We still have almost 2 years left of this nightmare, and already the prison doors are swinging open:

President Obama [yesterday] announced his decision to commute the sentences of 22 convicted drug offenders – many of them serving time after being convicted of conspiracy to distribute either cocaine, heroin, marijuana or methamphetamine.

“The 22 commutations granted today underscore the President’s commitment to using all the tools at his disposal to bring greater fairness and equity to our justice system,” [barked] White House Assistant and Counsel to the President Neil Eggleston in a statement on the White House Website.

“Fairness and equity.” Coming from this administration, that means the lucky recipients of Get Out of Jail Free cards are not pale of complexion.

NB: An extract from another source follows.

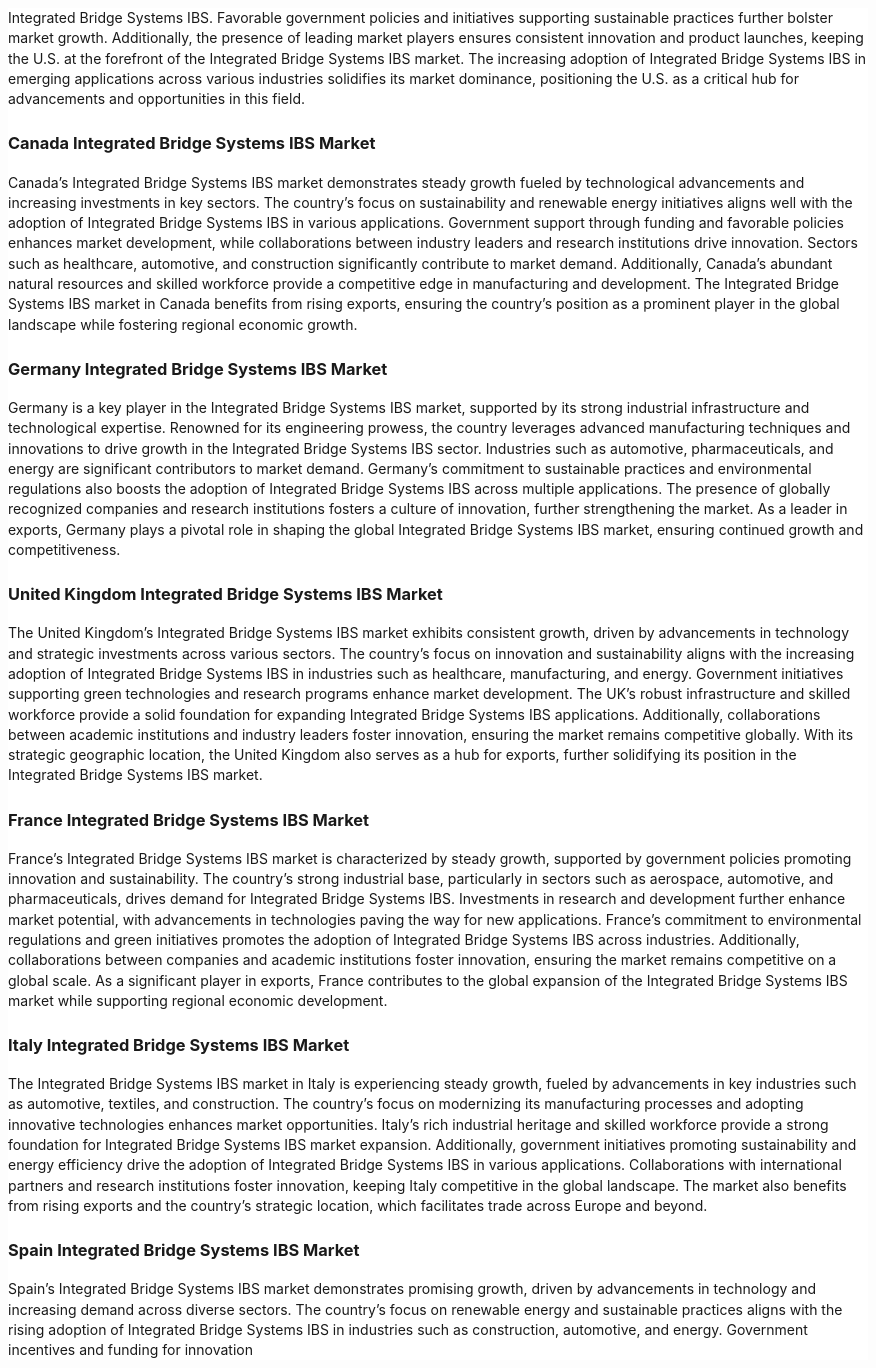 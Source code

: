Integrated Bridge Systems IBS. Favorable government policies and initiatives supporting sustainable practices further bolster market growth. Additionally, the presence of leading market players ensures consistent innovation and product launches, keeping the U.S. at the forefront of the Integrated Bridge Systems IBS market. The increasing adoption of Integrated Bridge Systems IBS in emerging applications across various industries solidifies its market dominance, positioning the U.S. as a critical hub for advancements and opportunities in this field.</p><h3>Canada Integrated Bridge Systems IBS Market</h3><p>Canada&rsquo;s Integrated Bridge Systems IBS market demonstrates steady growth fueled by technological advancements and increasing investments in key sectors. The country&rsquo;s focus on sustainability and renewable energy initiatives aligns well with the adoption of Integrated Bridge Systems IBS in various applications. Government support through funding and favorable policies enhances market development, while collaborations between industry leaders and research institutions drive innovation. Sectors such as healthcare, automotive, and construction significantly contribute to market demand. Additionally, Canada&rsquo;s abundant natural resources and skilled workforce provide a competitive edge in manufacturing and development. The Integrated Bridge Systems IBS market in Canada benefits from rising exports, ensuring the country&rsquo;s position as a prominent player in the global landscape while fostering regional economic growth.</p><h3>Germany Integrated Bridge Systems IBS Market</h3><p>Germany is a key player in the Integrated Bridge Systems IBS market, supported by its strong industrial infrastructure and technological expertise. Renowned for its engineering prowess, the country leverages advanced manufacturing techniques and innovations to drive growth in the Integrated Bridge Systems IBS sector. Industries such as automotive, pharmaceuticals, and energy are significant contributors to market demand. Germany&rsquo;s commitment to sustainable practices and environmental regulations also boosts the adoption of Integrated Bridge Systems IBS across multiple applications. The presence of globally recognized companies and research institutions fosters a culture of innovation, further strengthening the market. As a leader in exports, Germany plays a pivotal role in shaping the global Integrated Bridge Systems IBS market, ensuring continued growth and competitiveness.</p><h3>United Kingdom Integrated Bridge Systems IBS Market</h3><p>The United Kingdom&rsquo;s Integrated Bridge Systems IBS market exhibits consistent growth, driven by advancements in technology and strategic investments across various sectors. The country&rsquo;s focus on innovation and sustainability aligns with the increasing adoption of Integrated Bridge Systems IBS in industries such as healthcare, manufacturing, and energy. Government initiatives supporting green technologies and research programs enhance market development. The UK&rsquo;s robust infrastructure and skilled workforce provide a solid foundation for expanding Integrated Bridge Systems IBS applications. Additionally, collaborations between academic institutions and industry leaders foster innovation, ensuring the market remains competitive globally. With its strategic geographic location, the United Kingdom also serves as a hub for exports, further solidifying its position in the Integrated Bridge Systems IBS market.</p><h3>France Integrated Bridge Systems IBS Market</h3><p>France&rsquo;s Integrated Bridge Systems IBS market is characterized by steady growth, supported by government policies promoting innovation and sustainability. The country&rsquo;s strong industrial base, particularly in sectors such as aerospace, automotive, and pharmaceuticals, drives demand for Integrated Bridge Systems IBS. Investments in research and development further enhance market potential, with advancements in technologies paving the way for new applications. France&rsquo;s commitment to environmental regulations and green initiatives promotes the adoption of Integrated Bridge Systems IBS across industries. Additionally, collaborations between companies and academic institutions foster innovation, ensuring the market remains competitive on a global scale. As a significant player in exports, France contributes to the global expansion of the Integrated Bridge Systems IBS market while supporting regional economic development.</p><h3>Italy Integrated Bridge Systems IBS Market</h3><p>The Integrated Bridge Systems IBS market in Italy is experiencing steady growth, fueled by advancements in key industries such as automotive, textiles, and construction. The country&rsquo;s focus on modernizing its manufacturing processes and adopting innovative technologies enhances market opportunities. Italy&rsquo;s rich industrial heritage and skilled workforce provide a strong foundation for Integrated Bridge Systems IBS market expansion. Additionally, government initiatives promoting sustainability and energy efficiency drive the adoption of Integrated Bridge Systems IBS in various applications. Collaborations with international partners and research institutions foster innovation, keeping Italy competitive in the global landscape. The market also benefits from rising exports and the country&rsquo;s strategic location, which facilitates trade across Europe and beyond.</p><h3>Spain Integrated Bridge Systems IBS Market</h3><p>Spain&rsquo;s Integrated Bridge Systems IBS market demonstrates promising growth, driven by advancements in technology and increasing demand across diverse sectors. The country&rsquo;s focus on renewable energy and sustainable practices aligns with the rising adoption of Integrated Bridge Systems IBS in industries such as construction, automotive, and energy. Government incentives and funding for innovation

Although he has no time to meet with world leaders like Netanyahu, Obama penned a letter to one criminal upon whom he bestowed fairness and equity, writing, “So good luck, and Godspeed.”

Readers will recall that just before he left office Bill Clinton arrogantly pardoned or commuted the sentences of an appalling list of scoundrels without justification. Regarding the outrageous pardon of fugitive embargo-busting tax cheat Marc Rich, even Slate acknowledges that

Attorney General Eric Holder, who was then a deputy attorney general, was instrumental in securing Rich’s pardon.

Presumed presidential candidate Shrillary Clinton is believed to be behind the pardon of FALN terrorists with American blood on their hands, so as to help motivate Hispanic voters for her New York Senate run.

Before we are rid of Obama, cold-blooded cop-killer Mumia Abu-Jamal will be delivering his college commencement addresses in person. Good thing Tookie Williams was executed or he would walk too — along with a horde of sociopaths, proving definitively that justice and “social justice” are antonyms.

It will be Obama’s last chance to kick America in the teeth before becoming the black Jimmy Carter, relegated to bitterly denouncing the country from the sidelines.

get-out-of-jail-free-card
Obama will want to change the pigmentation before passing these out.